I think you get away with this, but it does violate the spec in order
to work around a feature of a correctly implemented driver.

Software can now see this, for example:

	uart_write(ch, UARTDR);
	busy = uart_read(UARTFR) & UARTFR_BUSY;
	BUG_ON(!(uart_read(UARTFR) & UARTFR_TXFE) && !busy);

which violates the spec, though I can't currently think of a good reason
for software to rely on that.


[+Rob, who wrote the original earlycon code in the amba-pl011 driver:
0d3c673e7881 ("tty/serial: pl011: add generic earlycon support")
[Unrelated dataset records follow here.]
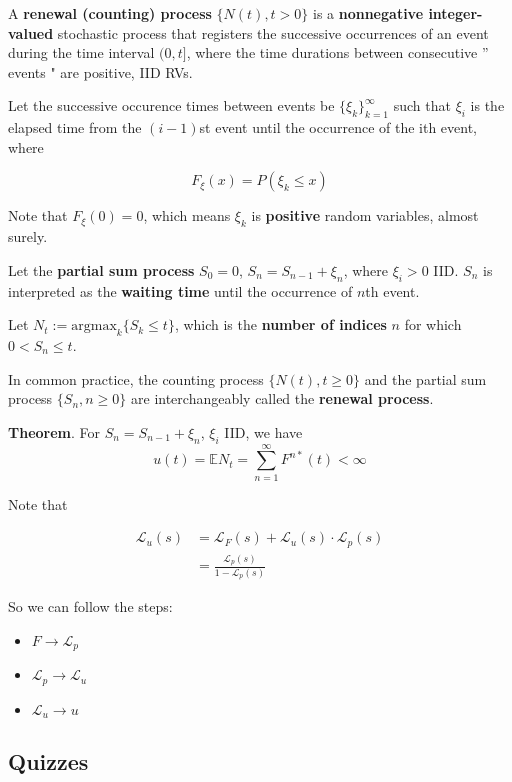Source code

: \documentclass[12pt]{article}
\theoremstyle{nonumberbreak}
\begin{document}
A \textbf{renewal (counting) process} $\{N(t), t > 0\}$ is a \textbf{nonnegative integer-valued} stochastic process that registers the successive occurrences of an event during the time interval $(0, t]$, where the time durations between consecutive '' events " are positive, IID RVs. 

Let the successive occurence times between
events be $\{\xi_k\}_{k=1}^\infty$ such that $\xi_i$ is the elapsed time from the $(i-1)$st event until the occurrence of the ith event, where

$$
F_\xi (x) = P(\xi_k \le x)
$$

Note that $F_\xi(0) = 0$, which means $\xi_k$ is \textbf{positive} random variables, almost surely. 

Let the \textbf{partial sum process} $S_0 = 0$, $S_n = S_{n-1} + \xi_n$, where $\xi_i >0$ IID. $S_n$ is interpreted as the \textbf{waiting time} until the occurrence of $n$th event. 


Let $N_t := \mathrm{argmax}_k \{S_k \le t\}$, which is the \textbf{number of indices} $n$ for which $0 < S_n \le t$. 

In common practice, the counting process $\{N(t), t \ge 0 \}$ and the partial sum process $\{ S_n, n \ge 0 \}$ are interchangeably called the \textbf{renewal process}. 


\begin{theorem}
\textbf{Theorem}. For $S_n = S_{n-1} + \xi_n$, $\xi_i$ IID, we have
$$u(t) = \mathbb{E} N_t = \sum_{n=1}^\infty F^{n\ast} (t) < \infty$$
\end{theorem}


Note that 

$$
\begin{aligned}
\mathcal{L}_u (s) &= \mathcal{L}_F (s) + \mathcal{L}_u (s) \cdot \mathcal{L}_p (s) \\[8pt]
&= \frac{\mathcal{L}_p(s)}{1-\mathcal{L}_p(s)}
\end{aligned}
$$


So we can follow the steps:

\begin{itemize}
	\item $F \to \mathcal{L}_p$
	\item $\mathcal{L}_p \to \mathcal{L}_u$
	\item $\mathcal{L}_u \to u$
\end{itemize}


\subsection*{Quizzes}
\end{document}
Is there any actualy reason why we poll for !BUSY after each char in
pl011_putc()?  pl011_putc() is not exposed at all: it's only called by
pl011_console_write().

This will result in stuttering output even on hardware, though this
doesn't typically matter.

I think if the poll for !BUSY were moved to the end of
pl011_console_write(), the effect would be much less bad.]



For Xen vpl011:

This is a software emulation, so characters really are transmitted
instantaneously.

Can you drain the TX FIFO into the ring buffer immediately in
vpl011_write_data()?  Then you could always set TXFE and clear BUSY on
return to the guest, unless there is backpressure from the ring buffer.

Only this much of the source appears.